Johann II. (1319–1364) beim Ritterschlag, Bilderhandschrift um 1400

Der Ritterschlag (Accolade) ist ein feierlicher Initiationsritus, mit dem ein Mann von einem Herrscher oder einem anderen Adeligen in den Ritterstand erhoben wurde. Im späteren Mittelalter war die „Ritterbürtigkeit“, also die Abstammung von adeligen, ritterlichen Vorfahren, meist Voraussetzung für die Aufnahme in den Ritterstand. Der Ritterschlag löste ab dem 14. Jahrhundert in Mitteleuropa die Schwertleite als die gängige Form der Ritterpromotion ab. Schwertleite und Ritterschlag sind also zwei unterschiedliche Initiationsriten, besonders in populärwissenschaftlichen Werken werden beide Formen oft fälschlicherweise gleichgesetzt. Im Vereinigten Königreich ist der Ritterschlag eine bis heute erhalten gebliebene Auszeichnung für besondere Leistungen in Wissenschaft, Kultur, Kunst usw., die nur durch den jeweils amtierenden britischen Monarchen verliehen werden kann.

Schwertleite und Ritterschlag

Ab dem 12. Jahrhundert ist die Schwertleite in Schriftquellen nachweisbar, der Neuritter wurde mit dem Schwertgurt umgürtet und erhielt seine Sporen. Der Schwertgurt war (neben den Sporen) ursprünglich das eigentliche Symbol der Ritterwürde, nichtritterliche Krieger befestigten die Waffe üblicherweise am Sattel. In der Realität wurde diese Unterscheidung jedoch wohl rasch aufgegeben.
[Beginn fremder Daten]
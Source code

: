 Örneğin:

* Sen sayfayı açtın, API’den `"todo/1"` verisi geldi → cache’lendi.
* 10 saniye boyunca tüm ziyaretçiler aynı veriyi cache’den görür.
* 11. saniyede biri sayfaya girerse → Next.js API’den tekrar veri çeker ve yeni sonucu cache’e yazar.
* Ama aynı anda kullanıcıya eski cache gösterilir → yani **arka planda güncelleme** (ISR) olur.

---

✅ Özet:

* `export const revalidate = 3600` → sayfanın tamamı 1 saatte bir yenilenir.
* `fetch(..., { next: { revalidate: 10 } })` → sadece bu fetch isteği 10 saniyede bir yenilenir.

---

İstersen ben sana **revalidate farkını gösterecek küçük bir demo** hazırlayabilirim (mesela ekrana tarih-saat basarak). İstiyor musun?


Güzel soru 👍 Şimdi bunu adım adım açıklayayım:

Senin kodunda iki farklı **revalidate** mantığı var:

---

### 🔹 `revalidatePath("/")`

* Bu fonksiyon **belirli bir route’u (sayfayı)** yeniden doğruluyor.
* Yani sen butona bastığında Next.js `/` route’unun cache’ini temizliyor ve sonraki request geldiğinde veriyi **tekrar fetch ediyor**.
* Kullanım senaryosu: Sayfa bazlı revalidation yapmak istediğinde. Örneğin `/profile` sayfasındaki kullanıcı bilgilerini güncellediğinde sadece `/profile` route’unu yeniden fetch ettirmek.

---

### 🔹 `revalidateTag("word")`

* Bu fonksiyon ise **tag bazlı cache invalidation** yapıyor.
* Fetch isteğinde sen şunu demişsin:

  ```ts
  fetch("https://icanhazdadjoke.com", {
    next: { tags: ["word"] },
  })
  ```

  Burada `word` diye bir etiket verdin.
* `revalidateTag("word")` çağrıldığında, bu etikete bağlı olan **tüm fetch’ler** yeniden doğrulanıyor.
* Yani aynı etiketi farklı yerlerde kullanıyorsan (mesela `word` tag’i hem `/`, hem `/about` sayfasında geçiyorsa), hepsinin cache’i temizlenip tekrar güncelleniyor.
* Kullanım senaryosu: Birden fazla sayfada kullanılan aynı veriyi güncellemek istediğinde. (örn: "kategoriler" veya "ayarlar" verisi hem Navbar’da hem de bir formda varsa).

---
Der Ritterschlag ist erstmals im Frankreich des frühen 13. Jahrhunderts nachweisbar. Möglicherweise wurde er vom böhmischen König und deutschen Kaiser Karl IV. ins Reichsgebiet „importiert“. Karl, der eigentlich auf den Namen des böhmischen Nationalheiligen Wenzel getauft worden war, wurde am französischen Königshof erzogen, nahm den Namen seines königlichen Paten an und kam erst als Erwachsener in seine Heimat zurück.
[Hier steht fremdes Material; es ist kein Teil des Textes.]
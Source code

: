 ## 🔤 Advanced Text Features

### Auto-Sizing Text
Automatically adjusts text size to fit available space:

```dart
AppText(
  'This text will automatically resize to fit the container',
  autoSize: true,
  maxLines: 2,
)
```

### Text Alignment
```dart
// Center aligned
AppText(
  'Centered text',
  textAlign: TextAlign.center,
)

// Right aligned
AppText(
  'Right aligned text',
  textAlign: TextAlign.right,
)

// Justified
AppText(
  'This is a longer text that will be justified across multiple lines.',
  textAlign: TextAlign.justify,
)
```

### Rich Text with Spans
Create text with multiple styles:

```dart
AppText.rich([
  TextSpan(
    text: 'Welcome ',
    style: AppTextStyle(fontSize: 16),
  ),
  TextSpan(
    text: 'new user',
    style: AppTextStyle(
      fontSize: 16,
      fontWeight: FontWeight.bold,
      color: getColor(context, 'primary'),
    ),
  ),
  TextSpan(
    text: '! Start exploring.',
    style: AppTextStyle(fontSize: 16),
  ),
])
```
Die Schwertleite scheint ursprünglich nur ein Mannbarkeitsritus gewesen zu sein, der jedem waffenfähigen Freien zustand, entwickelte sich aber später zur tatsächlichen Standeserhöhung, der Aufnahme in den Ritterstand. Durch den Herrscher des Heiligen Römischen Reichs zum Ritter erhobene Personen wurden als Ritter vom güldenen Sporn bzw. Ritter vom goldenen Sporn bezeichnet.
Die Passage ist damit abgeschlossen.